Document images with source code
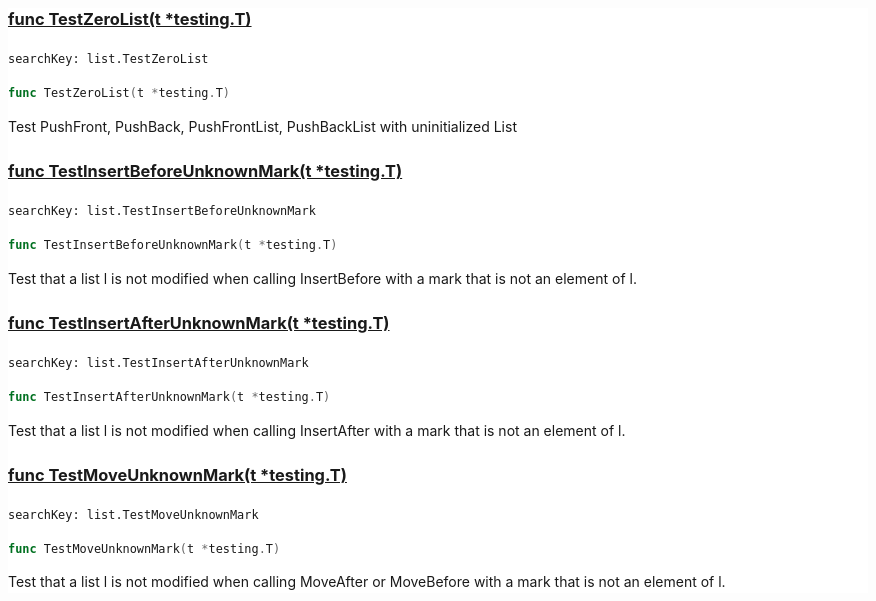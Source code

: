 ### <a id="TestZeroList" href="#TestZeroList">func TestZeroList(t *testing.T)</a>

```
searchKey: list.TestZeroList
```

```Go
func TestZeroList(t *testing.T)
```

Test PushFront, PushBack, PushFrontList, PushBackList with uninitialized List 

### <a id="TestInsertBeforeUnknownMark" href="#TestInsertBeforeUnknownMark">func TestInsertBeforeUnknownMark(t *testing.T)</a>

```
searchKey: list.TestInsertBeforeUnknownMark
```

```Go
func TestInsertBeforeUnknownMark(t *testing.T)
```

Test that a list l is not modified when calling InsertBefore with a mark that is not an element of l. 

### <a id="TestInsertAfterUnknownMark" href="#TestInsertAfterUnknownMark">func TestInsertAfterUnknownMark(t *testing.T)</a>

```
searchKey: list.TestInsertAfterUnknownMark
```

```Go
func TestInsertAfterUnknownMark(t *testing.T)
```

Test that a list l is not modified when calling InsertAfter with a mark that is not an element of l. 

### <a id="TestMoveUnknownMark" href="#TestMoveUnknownMark">func TestMoveUnknownMark(t *testing.T)</a>

```
searchKey: list.TestMoveUnknownMark
```

```Go
func TestMoveUnknownMark(t *testing.T)
```

Test that a list l is not modified when calling MoveAfter or MoveBefore with a mark that is not an element of l.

• _WORK ITEM_
Figure out how many lines above hold "when", then give that number alone.

• _RESPONSE AREA_
3